Question

A cylindrical soil sample of 10 cm diameter is tested in a constant-head permeameter. A volume of 250 cm$^3$ of water is collected in 5 minutes when the constant-head difference between tapping points 15 cm apart is 5 cm. Considering Darcy flow, the absolute value of coefficient of permeability in cm/s is .............. ($\pi = 3.14$) [round off to 3 decimal places]

Hint:

For permeability tests, always remember to include sample length $L$, head difference $h$, and discharge per unit time. Use $k = QL/(Aht)$.

Answer 1

Step 1: Formula for coefficient of permeability (Darcy's law).
\[ k = \frac{QL}{A \, h \, t} \] where $Q$ = discharge volume, $L$ = length between tapping points, $A$ = cross-sectional area, $h$ = head difference, $t$ = time.

Step 2: Given values.
- Diameter = 10 cm $\Rightarrow$ radius = 5 cm.
- Cross-sectional area: \[ A = \pi r^2 = 3.14 \times 5^2 = 78.5 \, \text{cm}^2 \] - $Q$ = 250 cm$^3$
- $t$ = 5 minutes = 300 s
- $L$ = 15 cm
- $h$ = 5 cm

Step 3: Calculate discharge rate.
\[ Q/t = \frac{250}{300} = 0.833 \, \text{cm}^3/\text{s} \]

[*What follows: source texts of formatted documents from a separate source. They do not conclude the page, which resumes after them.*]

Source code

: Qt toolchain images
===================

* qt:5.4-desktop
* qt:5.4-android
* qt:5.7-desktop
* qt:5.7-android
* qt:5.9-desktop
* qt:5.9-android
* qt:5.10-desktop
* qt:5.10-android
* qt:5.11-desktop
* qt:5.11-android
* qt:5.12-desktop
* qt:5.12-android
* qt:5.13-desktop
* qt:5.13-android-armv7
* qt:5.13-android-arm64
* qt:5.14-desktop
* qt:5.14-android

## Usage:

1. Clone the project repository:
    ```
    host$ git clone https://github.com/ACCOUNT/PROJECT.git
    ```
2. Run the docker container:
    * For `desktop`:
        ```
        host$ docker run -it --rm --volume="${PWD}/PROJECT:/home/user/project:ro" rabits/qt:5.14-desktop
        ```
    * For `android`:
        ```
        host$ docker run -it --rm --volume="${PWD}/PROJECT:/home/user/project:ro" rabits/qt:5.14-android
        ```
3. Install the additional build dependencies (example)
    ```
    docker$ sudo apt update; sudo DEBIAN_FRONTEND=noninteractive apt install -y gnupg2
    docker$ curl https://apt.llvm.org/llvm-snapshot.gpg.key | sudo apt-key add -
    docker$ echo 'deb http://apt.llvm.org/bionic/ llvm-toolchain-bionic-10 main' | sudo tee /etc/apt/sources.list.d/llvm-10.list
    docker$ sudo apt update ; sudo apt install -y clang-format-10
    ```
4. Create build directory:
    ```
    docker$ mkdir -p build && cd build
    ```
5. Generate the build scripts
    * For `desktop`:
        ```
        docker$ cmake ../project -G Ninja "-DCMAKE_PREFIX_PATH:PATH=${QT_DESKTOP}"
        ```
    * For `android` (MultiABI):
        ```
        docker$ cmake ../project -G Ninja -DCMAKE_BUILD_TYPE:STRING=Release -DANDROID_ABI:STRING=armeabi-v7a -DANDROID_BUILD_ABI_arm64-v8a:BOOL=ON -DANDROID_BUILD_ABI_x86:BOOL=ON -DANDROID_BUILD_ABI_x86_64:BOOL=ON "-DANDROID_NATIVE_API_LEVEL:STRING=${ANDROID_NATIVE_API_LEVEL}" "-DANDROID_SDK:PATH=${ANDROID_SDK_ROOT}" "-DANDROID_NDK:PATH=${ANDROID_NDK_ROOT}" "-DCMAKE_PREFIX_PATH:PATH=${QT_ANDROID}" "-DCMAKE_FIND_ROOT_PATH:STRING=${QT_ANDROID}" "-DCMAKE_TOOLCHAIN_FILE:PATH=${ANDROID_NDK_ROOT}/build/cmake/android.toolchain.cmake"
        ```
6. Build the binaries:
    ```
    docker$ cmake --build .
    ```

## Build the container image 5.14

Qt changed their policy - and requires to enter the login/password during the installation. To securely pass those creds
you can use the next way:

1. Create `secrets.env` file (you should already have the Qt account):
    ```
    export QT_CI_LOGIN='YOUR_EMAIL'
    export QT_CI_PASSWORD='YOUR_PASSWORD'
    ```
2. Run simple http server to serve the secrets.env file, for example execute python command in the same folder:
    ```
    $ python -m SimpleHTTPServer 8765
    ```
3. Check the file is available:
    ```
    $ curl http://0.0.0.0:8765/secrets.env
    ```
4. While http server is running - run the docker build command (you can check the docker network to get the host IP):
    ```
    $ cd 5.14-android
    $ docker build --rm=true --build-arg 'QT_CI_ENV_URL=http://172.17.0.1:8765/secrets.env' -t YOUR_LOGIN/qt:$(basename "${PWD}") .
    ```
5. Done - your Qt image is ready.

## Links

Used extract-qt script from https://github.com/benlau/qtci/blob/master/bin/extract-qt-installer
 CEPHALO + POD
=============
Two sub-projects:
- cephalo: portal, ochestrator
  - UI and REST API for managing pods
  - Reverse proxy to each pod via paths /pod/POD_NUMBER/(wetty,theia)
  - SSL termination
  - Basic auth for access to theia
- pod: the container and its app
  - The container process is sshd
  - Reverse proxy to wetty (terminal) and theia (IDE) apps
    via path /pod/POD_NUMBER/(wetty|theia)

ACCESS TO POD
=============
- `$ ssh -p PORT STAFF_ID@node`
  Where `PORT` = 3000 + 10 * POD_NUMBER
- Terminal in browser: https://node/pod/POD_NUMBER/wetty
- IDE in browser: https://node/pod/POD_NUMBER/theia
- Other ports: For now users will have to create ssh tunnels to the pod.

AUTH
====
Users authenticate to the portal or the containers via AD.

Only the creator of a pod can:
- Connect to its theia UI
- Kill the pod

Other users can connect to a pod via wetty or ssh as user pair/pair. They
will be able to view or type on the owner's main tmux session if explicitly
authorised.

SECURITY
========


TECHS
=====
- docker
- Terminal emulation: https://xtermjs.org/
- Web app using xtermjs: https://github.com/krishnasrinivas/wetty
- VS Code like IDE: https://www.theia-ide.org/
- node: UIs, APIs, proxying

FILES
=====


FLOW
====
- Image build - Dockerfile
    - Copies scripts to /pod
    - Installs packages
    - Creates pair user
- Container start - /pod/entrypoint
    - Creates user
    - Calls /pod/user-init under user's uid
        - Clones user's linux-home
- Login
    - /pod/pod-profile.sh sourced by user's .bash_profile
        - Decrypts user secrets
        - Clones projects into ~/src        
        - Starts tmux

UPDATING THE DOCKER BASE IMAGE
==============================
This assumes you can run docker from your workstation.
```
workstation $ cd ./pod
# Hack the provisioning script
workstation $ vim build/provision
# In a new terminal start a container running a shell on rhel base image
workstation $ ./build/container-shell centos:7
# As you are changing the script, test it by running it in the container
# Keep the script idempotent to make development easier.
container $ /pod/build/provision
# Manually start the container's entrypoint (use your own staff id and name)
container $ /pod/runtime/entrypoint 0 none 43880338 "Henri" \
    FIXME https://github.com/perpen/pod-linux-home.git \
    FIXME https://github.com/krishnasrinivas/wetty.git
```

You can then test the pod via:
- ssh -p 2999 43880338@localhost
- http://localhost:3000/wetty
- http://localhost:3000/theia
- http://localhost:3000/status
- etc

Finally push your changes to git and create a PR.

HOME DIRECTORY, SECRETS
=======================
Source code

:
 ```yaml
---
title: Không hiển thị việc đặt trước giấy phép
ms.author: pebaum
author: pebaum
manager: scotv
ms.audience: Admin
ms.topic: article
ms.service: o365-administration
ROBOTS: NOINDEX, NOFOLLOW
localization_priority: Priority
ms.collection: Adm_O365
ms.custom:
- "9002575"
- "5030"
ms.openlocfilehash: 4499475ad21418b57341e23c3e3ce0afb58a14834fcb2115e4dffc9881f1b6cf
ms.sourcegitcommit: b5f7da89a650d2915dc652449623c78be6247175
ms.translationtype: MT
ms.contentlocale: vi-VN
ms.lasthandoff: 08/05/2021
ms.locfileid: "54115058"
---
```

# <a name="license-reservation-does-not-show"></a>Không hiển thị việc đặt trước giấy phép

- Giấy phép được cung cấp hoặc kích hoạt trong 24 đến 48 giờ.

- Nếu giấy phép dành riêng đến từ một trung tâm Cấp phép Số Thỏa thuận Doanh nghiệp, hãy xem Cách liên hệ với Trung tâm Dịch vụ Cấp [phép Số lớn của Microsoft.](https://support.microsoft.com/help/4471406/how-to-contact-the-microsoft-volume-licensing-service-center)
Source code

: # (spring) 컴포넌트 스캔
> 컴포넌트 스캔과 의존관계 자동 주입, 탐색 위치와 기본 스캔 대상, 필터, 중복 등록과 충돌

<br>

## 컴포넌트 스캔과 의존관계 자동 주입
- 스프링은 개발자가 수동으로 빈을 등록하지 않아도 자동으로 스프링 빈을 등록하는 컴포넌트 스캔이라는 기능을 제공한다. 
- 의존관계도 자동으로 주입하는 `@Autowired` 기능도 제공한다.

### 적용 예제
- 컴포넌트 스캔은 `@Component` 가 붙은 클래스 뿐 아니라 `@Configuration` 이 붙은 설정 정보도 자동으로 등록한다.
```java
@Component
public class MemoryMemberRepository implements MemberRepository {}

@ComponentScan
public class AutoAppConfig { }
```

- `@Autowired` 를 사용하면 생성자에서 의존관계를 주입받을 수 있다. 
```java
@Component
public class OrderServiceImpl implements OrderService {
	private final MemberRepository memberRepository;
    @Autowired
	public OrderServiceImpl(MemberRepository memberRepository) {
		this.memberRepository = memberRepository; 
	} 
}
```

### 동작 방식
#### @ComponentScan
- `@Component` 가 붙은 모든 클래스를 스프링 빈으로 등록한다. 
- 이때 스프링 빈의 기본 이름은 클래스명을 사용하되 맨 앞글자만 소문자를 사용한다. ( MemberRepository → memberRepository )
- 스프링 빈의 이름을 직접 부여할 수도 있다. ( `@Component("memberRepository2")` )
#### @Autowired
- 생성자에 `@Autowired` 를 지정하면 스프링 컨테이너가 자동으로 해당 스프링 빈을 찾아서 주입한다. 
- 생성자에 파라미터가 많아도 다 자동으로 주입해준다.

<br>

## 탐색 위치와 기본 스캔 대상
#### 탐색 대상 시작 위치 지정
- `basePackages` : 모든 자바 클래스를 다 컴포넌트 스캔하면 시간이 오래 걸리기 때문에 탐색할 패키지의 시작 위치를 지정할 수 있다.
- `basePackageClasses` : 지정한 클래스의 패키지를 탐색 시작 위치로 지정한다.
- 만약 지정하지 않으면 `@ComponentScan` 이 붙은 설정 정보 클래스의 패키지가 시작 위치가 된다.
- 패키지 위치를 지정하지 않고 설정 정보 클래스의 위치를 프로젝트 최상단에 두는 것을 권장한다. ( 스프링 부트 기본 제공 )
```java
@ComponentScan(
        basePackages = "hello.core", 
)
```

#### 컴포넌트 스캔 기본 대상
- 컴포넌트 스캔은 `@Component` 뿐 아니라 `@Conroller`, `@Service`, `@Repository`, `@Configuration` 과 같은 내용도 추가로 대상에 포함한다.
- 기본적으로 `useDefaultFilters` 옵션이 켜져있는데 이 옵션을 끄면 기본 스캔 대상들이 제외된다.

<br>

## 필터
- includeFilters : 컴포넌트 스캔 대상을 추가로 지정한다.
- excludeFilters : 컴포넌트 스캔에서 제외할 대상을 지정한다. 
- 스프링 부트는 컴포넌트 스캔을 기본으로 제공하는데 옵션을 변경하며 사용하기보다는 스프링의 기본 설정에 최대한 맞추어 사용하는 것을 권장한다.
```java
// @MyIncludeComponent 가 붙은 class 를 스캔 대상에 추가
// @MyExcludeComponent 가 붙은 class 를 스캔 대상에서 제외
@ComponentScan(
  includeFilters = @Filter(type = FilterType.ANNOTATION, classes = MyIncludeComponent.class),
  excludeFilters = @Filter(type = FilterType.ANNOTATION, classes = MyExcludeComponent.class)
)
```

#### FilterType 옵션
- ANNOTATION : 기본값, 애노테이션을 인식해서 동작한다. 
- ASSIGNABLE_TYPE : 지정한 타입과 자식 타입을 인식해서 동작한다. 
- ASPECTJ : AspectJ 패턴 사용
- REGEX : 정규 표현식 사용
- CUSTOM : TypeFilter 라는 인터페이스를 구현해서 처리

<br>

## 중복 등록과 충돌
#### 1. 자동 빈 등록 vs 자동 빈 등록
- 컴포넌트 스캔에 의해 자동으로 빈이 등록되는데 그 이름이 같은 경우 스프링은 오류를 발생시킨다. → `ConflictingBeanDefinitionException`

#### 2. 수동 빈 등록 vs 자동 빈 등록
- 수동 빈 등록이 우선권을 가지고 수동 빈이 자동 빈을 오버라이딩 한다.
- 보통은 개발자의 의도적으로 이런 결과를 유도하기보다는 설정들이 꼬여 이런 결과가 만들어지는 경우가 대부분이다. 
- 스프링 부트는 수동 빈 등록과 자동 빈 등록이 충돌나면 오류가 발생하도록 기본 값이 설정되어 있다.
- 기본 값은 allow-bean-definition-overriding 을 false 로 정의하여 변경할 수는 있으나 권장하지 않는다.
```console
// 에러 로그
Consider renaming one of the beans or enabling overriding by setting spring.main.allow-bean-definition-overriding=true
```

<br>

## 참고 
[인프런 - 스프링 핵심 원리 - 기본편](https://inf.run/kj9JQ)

Step 4: Substitute into Darcy's law.
\[ k = \frac{(0.833)(15)}{78.5 \times 5} = \frac{12.495}{392.5} \approx 0.0318 \] Oops — recheck with correct form: \[ k = \frac{Q \cdot L}{A \cdot h \cdot t} \] \[ k = \frac{250 \times 15}{78.5 \times 5 \times 300} \] \[ k = \frac{3750}{117750} = 0.0318 \, \text{cm/s} \] On correcting rounding and significant figures: $\approx 0.032$ cm/s.

Final Answer: \[ \boxed{0.032 \, \text{cm/s}} \]